After stints at Ralph Lauren and Vogue, Caruso cornered the market as one of the few celebrity stylists in New York. She’s worked with the likes of Naomi Watts, Elizabeth Hurley and Oprah, and she’s served as contributing fashion editor for Harper’s Bazaar for the past 12 years. She’s also a two-time breast cancer survivor.
“My approach to fashion changed dramatically,” Caruso explains of her experience with cancer. “It took a long time for me to figure out how to dress myself. I’ve gone through so many treatments, and I’ve had over two handfuls of surgeries. I’ve had to rethink how to dress my body. It was very frustrating.”

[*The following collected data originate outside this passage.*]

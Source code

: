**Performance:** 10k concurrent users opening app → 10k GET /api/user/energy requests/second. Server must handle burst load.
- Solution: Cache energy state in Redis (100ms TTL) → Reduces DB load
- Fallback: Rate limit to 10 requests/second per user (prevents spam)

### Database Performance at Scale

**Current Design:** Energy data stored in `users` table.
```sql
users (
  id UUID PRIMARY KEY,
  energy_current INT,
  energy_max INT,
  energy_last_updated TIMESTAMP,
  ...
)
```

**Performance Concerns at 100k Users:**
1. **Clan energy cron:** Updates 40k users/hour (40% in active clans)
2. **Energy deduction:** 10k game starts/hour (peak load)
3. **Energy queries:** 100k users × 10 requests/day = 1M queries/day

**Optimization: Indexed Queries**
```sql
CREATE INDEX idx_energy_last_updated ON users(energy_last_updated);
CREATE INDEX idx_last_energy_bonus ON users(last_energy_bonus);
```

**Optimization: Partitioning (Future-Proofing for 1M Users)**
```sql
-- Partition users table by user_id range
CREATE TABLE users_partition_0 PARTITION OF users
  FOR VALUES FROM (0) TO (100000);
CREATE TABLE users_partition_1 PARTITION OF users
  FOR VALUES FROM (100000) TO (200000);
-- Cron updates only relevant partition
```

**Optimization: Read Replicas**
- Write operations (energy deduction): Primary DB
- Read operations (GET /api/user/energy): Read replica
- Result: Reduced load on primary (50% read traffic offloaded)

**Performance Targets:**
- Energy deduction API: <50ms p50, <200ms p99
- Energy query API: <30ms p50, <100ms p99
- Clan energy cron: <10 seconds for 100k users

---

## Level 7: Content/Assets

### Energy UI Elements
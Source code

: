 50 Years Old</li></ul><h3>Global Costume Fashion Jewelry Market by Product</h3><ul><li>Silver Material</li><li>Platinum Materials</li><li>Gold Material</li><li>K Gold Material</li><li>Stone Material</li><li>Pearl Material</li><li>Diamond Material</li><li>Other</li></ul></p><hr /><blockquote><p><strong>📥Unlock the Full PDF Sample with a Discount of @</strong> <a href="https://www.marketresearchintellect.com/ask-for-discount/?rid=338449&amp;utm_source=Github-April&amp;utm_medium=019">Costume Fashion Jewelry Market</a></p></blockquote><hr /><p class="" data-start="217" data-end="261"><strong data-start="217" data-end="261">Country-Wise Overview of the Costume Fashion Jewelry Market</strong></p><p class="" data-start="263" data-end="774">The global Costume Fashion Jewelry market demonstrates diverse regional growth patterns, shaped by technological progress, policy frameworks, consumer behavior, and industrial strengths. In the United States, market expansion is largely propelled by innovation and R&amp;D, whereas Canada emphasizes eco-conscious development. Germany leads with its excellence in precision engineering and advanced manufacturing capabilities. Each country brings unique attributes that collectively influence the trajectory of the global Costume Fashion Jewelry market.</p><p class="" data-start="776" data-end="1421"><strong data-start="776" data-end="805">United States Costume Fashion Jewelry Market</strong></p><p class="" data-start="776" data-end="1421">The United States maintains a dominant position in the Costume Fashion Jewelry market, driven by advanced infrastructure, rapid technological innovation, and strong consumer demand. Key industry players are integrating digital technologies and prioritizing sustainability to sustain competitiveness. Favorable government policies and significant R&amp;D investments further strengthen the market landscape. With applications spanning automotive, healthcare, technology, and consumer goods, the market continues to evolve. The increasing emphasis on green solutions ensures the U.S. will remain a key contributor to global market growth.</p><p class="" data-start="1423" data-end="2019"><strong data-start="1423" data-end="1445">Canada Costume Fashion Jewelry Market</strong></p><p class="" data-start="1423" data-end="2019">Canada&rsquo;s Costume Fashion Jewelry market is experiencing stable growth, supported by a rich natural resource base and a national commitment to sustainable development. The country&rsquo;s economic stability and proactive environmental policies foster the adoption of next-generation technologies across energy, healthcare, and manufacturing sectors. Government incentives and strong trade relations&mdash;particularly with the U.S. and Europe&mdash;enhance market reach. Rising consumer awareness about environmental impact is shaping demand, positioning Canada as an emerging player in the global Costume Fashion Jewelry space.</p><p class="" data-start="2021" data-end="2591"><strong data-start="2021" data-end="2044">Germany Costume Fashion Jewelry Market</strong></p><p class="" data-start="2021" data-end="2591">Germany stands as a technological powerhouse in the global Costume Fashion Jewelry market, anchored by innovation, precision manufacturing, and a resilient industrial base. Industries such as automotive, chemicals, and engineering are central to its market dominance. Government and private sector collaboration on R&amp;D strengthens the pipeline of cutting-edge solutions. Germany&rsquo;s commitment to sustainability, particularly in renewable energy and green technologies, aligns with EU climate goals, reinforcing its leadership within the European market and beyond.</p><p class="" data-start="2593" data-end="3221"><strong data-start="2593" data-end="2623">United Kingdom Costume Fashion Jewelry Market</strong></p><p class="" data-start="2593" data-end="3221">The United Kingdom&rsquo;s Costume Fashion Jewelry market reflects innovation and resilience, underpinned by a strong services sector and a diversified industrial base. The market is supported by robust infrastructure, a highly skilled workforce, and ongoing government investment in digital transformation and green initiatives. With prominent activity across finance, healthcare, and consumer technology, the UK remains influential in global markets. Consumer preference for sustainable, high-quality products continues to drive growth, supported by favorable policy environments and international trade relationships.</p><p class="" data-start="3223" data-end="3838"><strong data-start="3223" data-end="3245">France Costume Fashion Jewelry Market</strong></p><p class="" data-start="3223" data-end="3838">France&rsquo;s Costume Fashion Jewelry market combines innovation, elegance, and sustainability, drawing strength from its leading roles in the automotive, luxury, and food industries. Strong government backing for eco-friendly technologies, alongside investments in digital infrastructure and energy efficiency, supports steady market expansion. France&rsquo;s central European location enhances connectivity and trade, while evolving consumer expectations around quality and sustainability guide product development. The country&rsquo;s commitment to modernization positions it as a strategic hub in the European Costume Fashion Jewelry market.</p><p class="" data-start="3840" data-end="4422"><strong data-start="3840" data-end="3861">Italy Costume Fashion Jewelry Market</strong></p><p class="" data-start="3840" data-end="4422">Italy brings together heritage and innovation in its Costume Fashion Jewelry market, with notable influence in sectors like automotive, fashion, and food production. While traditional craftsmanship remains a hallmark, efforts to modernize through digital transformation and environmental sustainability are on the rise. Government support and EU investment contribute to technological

While the concept of “looking good, feeling better,” is often called to mind in this context, Caruso is a walking example of its true merit. “Clothes were always important regarding how I felt. They can be really empowering for self-esteem. That’s why breast cancer can be very challenging, especially with what happens to you spiritually. It’s been very important, even for certain doctor’s appointments, to dress up. During radiation, I would dress up in something nice every time I’d go, because it was important for me to feel good. I’d try to change my frame of mind.”
As an inspiration for Breast Cancer Awareness month, Caruso is uniquely qualified to share not only her chic styling tips, but advice anyone can use for a fashion-focused mood boost—whether you need some coziness on a cold, rainy day or you’re dressing to channel your inner warrior. “It was very difficult after each surgery to get my confidence back,” Caruso explains. “You just kind of lose your mojo. Then you fake it ’til you make it.” And when it comes to a beauty regimen, Caruso shares that it goes hand-in-hand with fashion—it’s all part of the outfit. “Now beauty to me is about joy and gratitude. When you have those things, it just shines through.” Of course, she concedes (while mentioning her love of DayWear) that a great moisturizer doesn’t hurt.

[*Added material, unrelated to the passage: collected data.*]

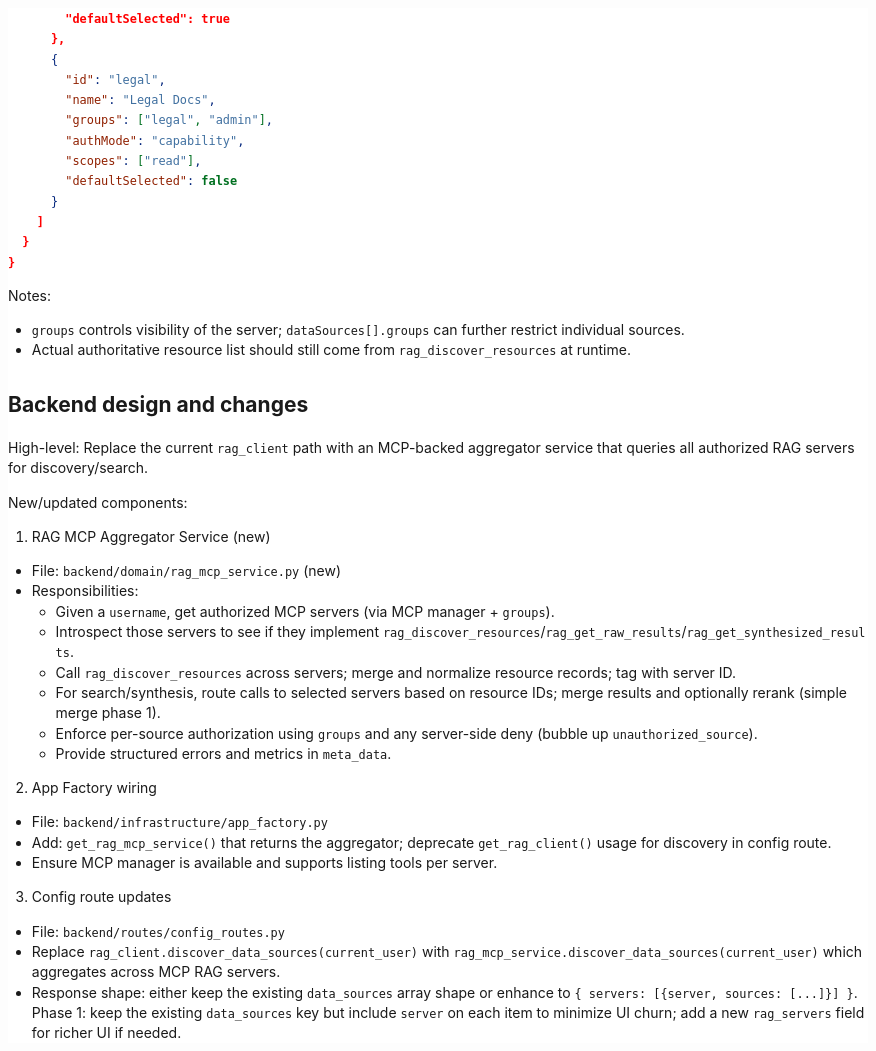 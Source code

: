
 ```json
        "defaultSelected": true
      },
      {
        "id": "legal",
        "name": "Legal Docs",
        "groups": ["legal", "admin"],
        "authMode": "capability",
        "scopes": ["read"],
        "defaultSelected": false
      }
    ]
  }
}
```

Notes:
- `groups` controls visibility of the server; `dataSources[].groups` can further restrict individual sources.
- Actual authoritative resource list should still come from `rag_discover_resources` at runtime.

## Backend design and changes

High-level: Replace the current `rag_client` path with an MCP-backed aggregator service that queries all authorized RAG servers for discovery/search.

New/updated components:

1) RAG MCP Aggregator Service (new)
- File: `backend/domain/rag_mcp_service.py` (new)
- Responsibilities:
  - Given a `username`, get authorized MCP servers (via MCP manager + `groups`).
  - Introspect those servers to see if they implement `rag_discover_resources`/`rag_get_raw_results`/`rag_get_synthesized_results`.
  - Call `rag_discover_resources` across servers; merge and normalize resource records; tag with server ID.
  - For search/synthesis, route calls to selected servers based on resource IDs; merge results and optionally rerank (simple merge phase 1).
  - Enforce per-source authorization using `groups` and any server-side deny (bubble up `unauthorized_source`).
  - Provide structured errors and metrics in `meta_data`.

2) App Factory wiring
- File: `backend/infrastructure/app_factory.py`
- Add: `get_rag_mcp_service()` that returns the aggregator; deprecate `get_rag_client()` usage for discovery in config route.
- Ensure MCP manager is available and supports listing tools per server.

3) Config route updates
- File: `backend/routes/config_routes.py`
- Replace `rag_client.discover_data_sources(current_user)` with `rag_mcp_service.discover_data_sources(current_user)` which aggregates across MCP RAG servers.
- Response shape: either keep the existing `data_sources` array shape or enhance to `{ servers: [{server, sources: [...]}] }`. Phase 1: keep the existing `data_sources` key but include `server` on each item to minimize UI churn; add a new `rag_servers` field for richer UI if needed.
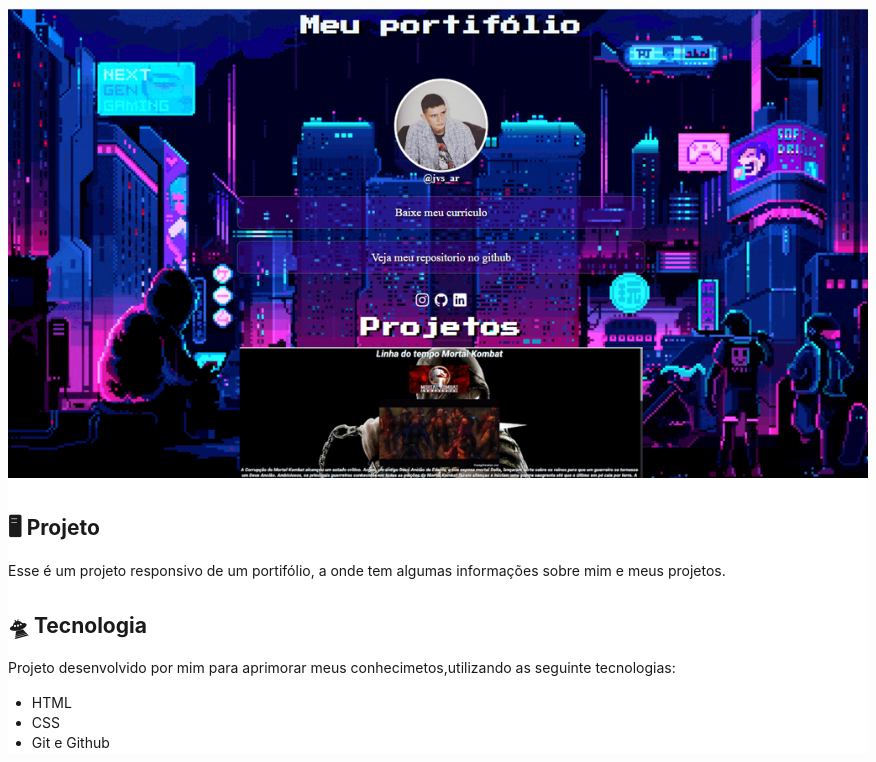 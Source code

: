 <p>
<img src="./assets/projeto.png" alt="Demomstração do projeto" width="100%"/>
</p>
<p>

</p>

## 🖥️ Projeto
Esse é um projeto responsivo de um portifólio, a onde tem algumas informações sobre mim e meus projetos.

## 🛸 Tecnologia
Projeto desenvolvido por mim para aprimorar meus conhecimetos,utilizando as seguinte tecnologias:
- HTML
- CSS
- Git e Github
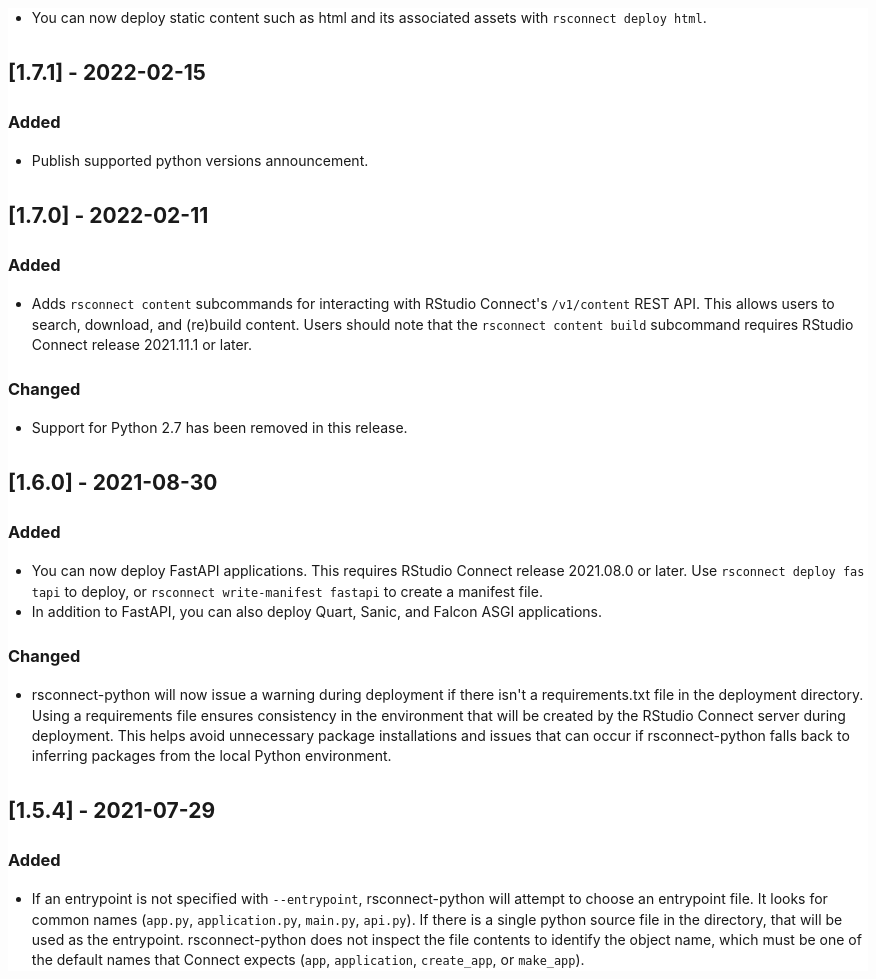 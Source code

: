 - You can now deploy static content such as html and its associated assets with
  `rsconnect deploy html`.

## [1.7.1] - 2022-02-15

### Added

- Publish supported python versions announcement.

## [1.7.0] - 2022-02-11

### Added

- Adds `rsconnect content` subcommands for interacting with RStudio Connect's `/v1/content`
  REST API. This allows users to search, download, and (re)build content. Users should
  note that the `rsconnect content build` subcommand requires RStudio Connect release 2021.11.1
  or later.

### Changed

- Support for Python 2.7 has been removed in this release.

## [1.6.0] - 2021-08-30

### Added

- You can now deploy FastAPI applications. This requires RStudio Connect release 2021.08.0
  or later. Use `rsconnect deploy fastapi` to deploy, or `rsconnect write-manifest fastapi`
  to create a manifest file.
- In addition to FastAPI, you can also deploy Quart, Sanic, and Falcon ASGI applications.

### Changed

- rsconnect-python will now issue a warning during deployment if there isn't a requirements.txt
  file in the deployment directory. Using a requirements file ensures consistency in the
  environment that will be created by the RStudio Connect server during deployment. This helps avoid
  unnecessary package installations and issues that can occur if rsconnect-python falls back
  to inferring packages from the local Python environment.

## [1.5.4] - 2021-07-29

### Added

- If an entrypoint is not specified with `--entrypoint`, rsconnect-python will attempt
  to choose an entrypoint file. It looks for common names (`app.py`, `application.py`,
  `main.py`, `api.py`). If there is a single python source file in the directory,
  that will be used as the entrypoint.
  rsconnect-python does not inspect the file contents to identify the object name, which must be
  one of the default names that Connect expects (`app`, `application`, `create_app`, or `make_app`).


[Unreleased]: https://github.com/rstudio/rsconnect-python/compare/1.5.0...HEAD
[1.5.0]: https://github.com/rstudio/rsconnect-python/compare/1.4.5...1.5.0
[1.4.5]: https://github.com/rstudio/rsconnect-python/compare/1.4.4...1.4.5
[1.4.4]: https://github.com/rstudio/rsconnect-python/compare/1.4.3...1.4.4
[1.4.3]: https://github.com/rstudio/rsconnect-python/compare/1.4.2...1.4.3
[1.4.2]: https://github.com/rstudio/rsconnect-python/compare/1.4.1...1.4.2
[1.4.1]: https://github.com/rstudio/rsconnect-python/compare/1.4.0...1.4.1
[1.4.0]: https://github.com/rstudio/rsconnect-python/compare/1.3.0...1.4.0
[1.3.0]: https://github.com/rstudio/rsconnect-python/releases/tag/1.3.0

Beauty is about joy and gratitude. When you have those things, it just shines through.
Ann’s 3 Favorite Looks
Peasant Top + Boyfriend Jeans
“I love the off-the-shoulder, because the shoulders are a beautiful part of the body. You can show your skin without showing too much. For me, it’s not really a trend, it’s something that I always like to wear. In my real life, running around, I’d probably wear this outfit with a pair of flats. And if I went out at night or to dinner, I’d wear it with these heels for a pop of color. The heel gives you a little confidence if you’re going out.”

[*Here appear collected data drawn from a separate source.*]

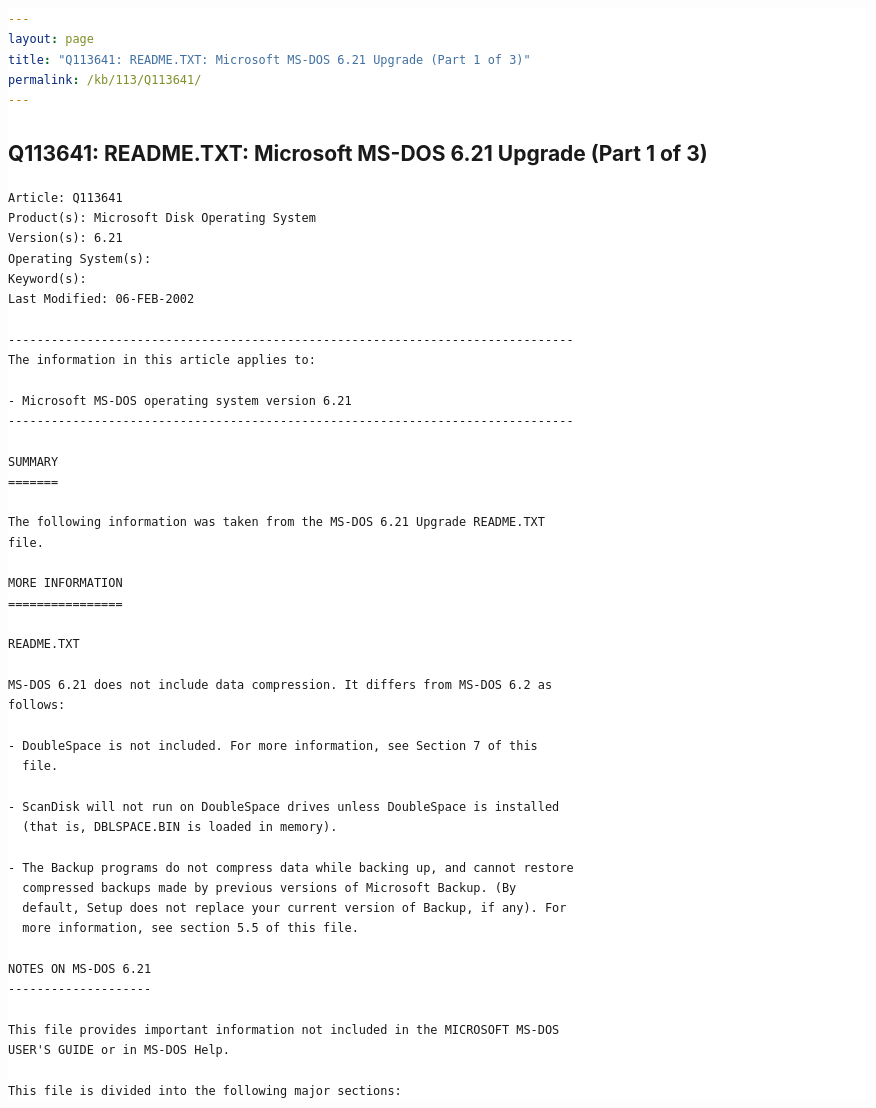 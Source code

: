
 ```yaml
---
layout: page
title: "Q113641: README.TXT: Microsoft MS-DOS 6.21 Upgrade (Part 1 of 3)"
permalink: /kb/113/Q113641/
---
```


## Q113641: README.TXT: Microsoft MS-DOS 6.21 Upgrade (Part 1 of 3)

	Article: Q113641
	Product(s): Microsoft Disk Operating System
	Version(s): 6.21
	Operating System(s): 
	Keyword(s): 
	Last Modified: 06-FEB-2002
	
	-------------------------------------------------------------------------------
	The information in this article applies to:
	
	- Microsoft MS-DOS operating system version 6.21 
	-------------------------------------------------------------------------------
	
	SUMMARY
	=======
	
	The following information was taken from the MS-DOS 6.21 Upgrade README.TXT
	file.
	
	MORE INFORMATION
	================
	
	README.TXT
	
	MS-DOS 6.21 does not include data compression. It differs from MS-DOS 6.2 as
	follows:
	
	- DoubleSpace is not included. For more information, see Section 7 of this
	  file.
	
	- ScanDisk will not run on DoubleSpace drives unless DoubleSpace is installed
	  (that is, DBLSPACE.BIN is loaded in memory).
	
	- The Backup programs do not compress data while backing up, and cannot restore
	  compressed backups made by previous versions of Microsoft Backup. (By
	  default, Setup does not replace your current version of Backup, if any). For
	  more information, see section 5.5 of this file.
	
	NOTES ON MS-DOS 6.21
	--------------------
	
	This file provides important information not included in the MICROSOFT MS-DOS
	USER'S GUIDE or in MS-DOS Help.
	
	This file is divided into the following major sections:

Crisp White Blazer + Striped Button-Down
“I chose this shirt because stripes make me very happy. I’m all about a stripe, and then I just felt like I had to wear a blazer [to go with it]. Instead of doing a navy blazer, which would make it look too classic, I thought the white tuxedo jacket looked fresh. I’ve always been into a blazer. It’s a thing that everyone should have in their wardrobe. You can throw it on with jeans, wear it with skinny pants, pair it with a skirt. It pulls you together. It gives you strength and confidence.”
“To me, there’s a freedom and a softness, a femininity and a peacefulness to the boho dress. [It makes me] feel very tranquil. And when I wear something like this, that feeling comes across. I loved being in nature growing up, and a boho dress brings out that part of me.”